On Friday, during an Instagram Live interview with hairstylist Christin Brown, Berry talked about an upcoming role she was considering playing a transgender man.
Of course, as we learned from Scarlett Johansson’s experience two years ago, social justice warriors excoriate straight cisgender actors for having the audacity to act. How dare someone portray an experience they haven’t themselves lived!
Berry quickly released a hostage note on Twitter on Monday apologizing to the mob for her wrong think:
Over the weekend I had the opportunity to discuss my consideration of an upcoming role as a transgender man, and I'd like to apologize for those remarks. As a cisgender woman, I now understand that I should not have considered this role, and that the transgender community should undeniably have the opportunity to tell their own stories.
I am grateful for the guidance and critical conversation over the past few days and I will continue to listen, educate and learn from this mistake. I vow to be an ally in using my voice to promote better representation on-screen, both in front of and behind the camera.
While GLAAD was pleased with the self-flagellation, others tsk-tsked the Oscar winner’s unwoke faux pas.
“In 2020, Hollywood should know better than to cast cis people in roles about the transgender experience, but we're still having to remind the industry that trans people should be able to tell their own stories onscreen,” Refinery 29 griped, lecturing, “[T]he fact that she was considered for the role speaks to a disturbing pattern of minimizing the lived experience of trans people.”
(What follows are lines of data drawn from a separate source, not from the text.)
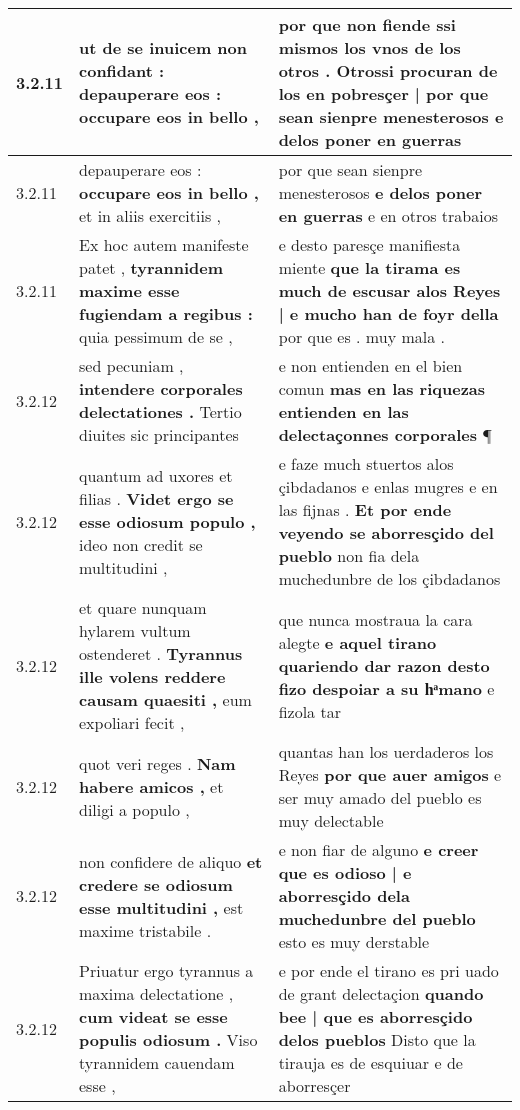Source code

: \begin{tabular}{|p{1cm}|p{6.5cm}|p{6.5cm}|}
3.2.11 & ut de se inuicem non confidant : \textbf{ depauperare eos : } occupare eos in bello , & por que non fiende ssi mismos los vnos de los otros . \textbf{ Otrossi procuran de los en pobresçer | por que sean sienpre menesterosos } e delos poner en guerras \\\hline
3.2.11 & depauperare eos : \textbf{ occupare eos in bello , } et in aliis exercitiis , & por que sean sienpre menesterosos \textbf{ e delos poner en guerras } e en otros trabaios \\\hline
3.2.11 & Ex hoc autem manifeste patet , \textbf{ tyrannidem maxime esse fugiendam a regibus : } quia pessimum de se , & e desto paresçe manifiesta miente \textbf{ que la tirama es much de escusar alos Reyes | e mucho han de foyr della } por que es . muy mala . \\\hline
3.2.12 & sed pecuniam , \textbf{ intendere corporales delectationes . } Tertio diuites sic principantes & e non entienden en el bien comun \textbf{ mas en las riquezas entienden en las delectaçonnes corporales } ¶ \\\hline
3.2.12 & quantum ad uxores et filias . \textbf{ Videt ergo se esse odiosum populo , } ideo non credit se multitudini , & e faze much stuertos alos çibdadanos e enlas mugres e en las fijnas . \textbf{ Et por ende veyendo se aborresçido del pueblo } non fia dela muchedunbre de los çibdadanos \\\hline
3.2.12 & et quare nunquam hylarem vultum ostenderet . \textbf{ Tyrannus ille volens reddere causam quaesiti , } eum expoliari fecit , & que nunca mostraua la cara alegte \textbf{ e aquel tirano quariendo dar razon desto fizo despoiar a su hͣmano } e fizola tar \\\hline
3.2.12 & quot veri reges . \textbf{ Nam habere amicos , } et diligi a populo , & quantas han los uerdaderos los Reyes \textbf{ por que auer amigos } e ser muy amado del pueblo es muy delectable \\\hline
3.2.12 & non confidere de aliquo \textbf{ et credere se odiosum esse multitudini , } est maxime tristabile . & e non fiar de alguno \textbf{ e creer que es odioso | e aborresçido dela muchedunbre del pueblo } esto es muy derstable \\\hline
3.2.12 & Priuatur ergo tyrannus a maxima delectatione , \textbf{ cum videat se esse populis odiosum . } Viso tyrannidem cauendam esse , & e por ende el tirano es pri uado de grant delectaçion \textbf{ quando bee | que es aborresçido delos pueblos } Disto que la tirauja es de esquiuar e de aborresçer \\\hline

\end{tabular}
In the original Instagram interview, Berry described the film role as “a character where the woman is a trans character, so she's a woman that transitioned into a man."
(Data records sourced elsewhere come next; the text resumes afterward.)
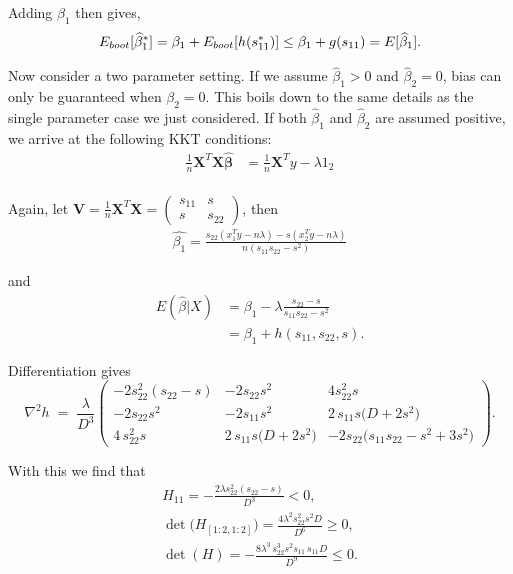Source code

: \noindent Adding $\beta_1$ then gives,
$$
\begin{aligned}
E_{boot}[\widehat{\beta}_1^*] = \beta_1 + E_{boot}[h(s_{11}^*)] \leq \beta_1 + g(s_{11}) = E[\widehat{\beta}_1].
\end{aligned}
$$

Now consider a two parameter setting. If we assume $\hat{\beta}_1 > 0$ and $\hat{\beta}_2 = 0$, bias can only be guaranteed when $\beta_2 = 0$. This boils down to the same details as the single parameter case we just considered. If both $\hat{\beta}_1$ and $\hat{\beta}_2$ are assumed positive, we arrive at the following KKT conditions:
$$
\begin{aligned}
\tfrac{1}{n}\boldsymbol{X}^T\boldsymbol{X} \hat{\boldsymbol{\beta}} &= \tfrac{1}{n}\boldsymbol{X}^Ty - \lambda 1_2 \\
\end{aligned}
$$

\noindent Again, let $\boldsymbol{V} = \frac{1}{n}\boldsymbol{X}^T\boldsymbol{X} = \begin{pmatrix} s_{11} & s \\ s & s_{22} \end{pmatrix}$, then
$$
\begin{aligned}
\hat{\beta_1} = \frac{s_{22}(x_1^Ty- n\lambda) - s(x_2^Ty- n\lambda)}{n(s_{11}s_{22} - s^2)}
\end{aligned}
$$

\noindent and
$$
\begin{aligned}
E(\hat{\beta}|X) &= \beta_1 - \lambda\frac{s_{22} - s}{s_{11}s_{22} - s^2} \\
&= \beta_1 + h(s_{11}, s_{22}, s).
\end{aligned}
$$

\noindent Differentiation gives
$$
\nabla^{2}h \;=\; \frac{\lambda}{D^{3}}
\begin{pmatrix}
-2s_{22}^{2}(s_{22}-s) & -2s_{22}s^{2} & 4s_{22}^{2}s\\[6pt]
-2s_{22}s^{2} & -2s_{11}s^{2} & 2\,s_{11}s\bigl(D+2s^{2}\bigr)\\[6pt]
4\,s_{22}^{2}s & 2\,s_{11}s\bigl(D+2s^{2}\bigr) & -2s_{22}\bigl(s_{11}s_{22}-s^{2}+3s^{2}\bigr)
\end{pmatrix}.
$$

\noindent With this we find that
$$
\begin{aligned}
H_{11} = -\frac{2\lambda s_{22}^{2}(s_{22}-s)}{D^{3}} < 0, \\ 
\det\bigl(H_{[1:2,1:2]}\bigr) = \frac{4\lambda^{2}s_{22}^{2}s^{2}D}{D^{6}} \geq 0, \\
\det(H) = -\frac{8\lambda^{3}\,s_{22}^{3}s^{2}s_{11}\,s_{11}D}{D^{9}} \leq 0.
\end{aligned}
$$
“That's what I want to experience and understand and study and explore," Berry said. "It's really important to me to tell stories, and that's a woman, that's a female story – it changes to a man, but I want to understand the why and how of that. I want to get into it."
Aside from expressing interest in exploring a story different than her own, Berry committed the cardinal sin of “misgendering” the theoretical transgender male character as female.
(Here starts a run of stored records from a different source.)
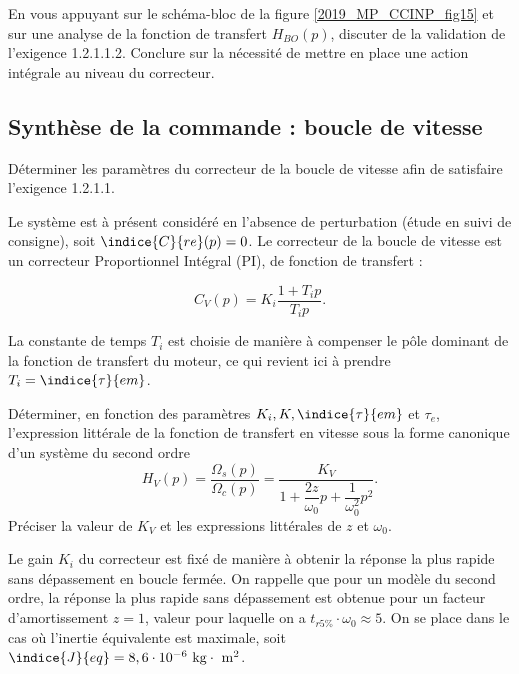 \begin{question}
En vous appuyant sur le schéma-bloc de la figure \ref{2019_MP_CCINP_fig15} et sur une analyse de la fonction de transfert $H_{B O}(p)$, discuter de la validation de l'exigence 1.2.1.1.2. Conclure sur la nécessité de mettre en place une action intégrale au niveau du correcteur.
\end{question}

  
  
\subsection{Synthèse de la commande : boucle de vitesse}
\begin{obj}
Déterminer les paramètres du correcteur de la boucle de vitesse afin de satisfaire l'exigence 1.2.1.1.
\end{obj}
Le système est à présent considéré en l'absence de perturbation (étude en suivi de consigne), soit $\indice{C}{re}(p)=0$. Le correcteur de la boucle de vitesse est un correcteur Proportionnel Intégral (PI), de fonction de transfert :

$$
C_{V}(p)=K_{i} \dfrac{1+T_{i} p}{T_{i} p} .
$$

La constante de temps $T_{i}$ est choisie de manière à compenser le pôle dominant de la fonction de transfert du moteur, ce qui revient ici à prendre $T_{i}=\indice{\tau}{em}$.



\begin{question}
Déterminer, en fonction des paramètres $K_{i}, K, \indice{\tau}{em}$ et $\tau_{e}$, l'expression littérale de la fonction de transfert en vitesse sous la forme canonique d'un système du second ordre
$$
H_{V}(p)=\dfrac{\Omega_{s}(p)}{\Omega_{c}(p)}=\dfrac{K_{V}}{1+\dfrac{2 z}{\omega_{0}} p+\dfrac{1}{\omega_{0}^{2}} p^{2}} .
$$
Préciser la valeur de $K_{V}$ et les expressions littérales de $z$ et $\omega_{0}$.
\end{question}



Le gain $K_{i}$ du correcteur est fixé de manière à obtenir la réponse la plus rapide sans dépassement en boucle fermée. On rappelle que pour un modèle du second ordre, la réponse la plus rapide sans dépassement est obtenue pour un facteur d'amortissement $z=1$, valeur pour laquelle on a $t_{r 5 \%} \cdot \omega_{0} \approx 5$. On se place dans le cas où l'inertie équivalente est maximale, soit $\indice{J}{eq}=8,6 \cdot 10^{-6} \mathrm{~kg} \cdot \mathrm{~m}^{2}$.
“The very notion that a trans man is a ‘female’ role demonstrates that Berry has some misguided notions about trans people,” The Daily Beast scolded. “Trans men are men and trans women are women—before, after, and without making any physical changes to their bodies.”
Insider intoned, “[T]he portrayal of trans people by non-trans actors is a dark mainstay of cinematic history,” almost as if this was like wearing blackface.
Citing the new Netflix documentary on transgender representation in media, Disclosure, Insider explained:
In addition to taking away the few available roles from transgender actors who oftentimes have limited opportunities in film and television because of transphobia, the film explored how such a trope can have real and dangerous consequences.
The second half of the documentary makes the point that when transgender roles are played by cisgender people, it perpetuates the idea that trans people are just playing "dress up."
"The public thinks of transwomen as men with really good hair and makeup in costume," actress Jen Richards said in "Disclosure." "And that's reinforced every time we see a man who's played a trans woman offscreen."
Note the irony of using the word of a white biological male against a woman of color.
For those keeping track of the intersectionality Olympics, mark this one down as LGBTQ 1, BIPOC 0.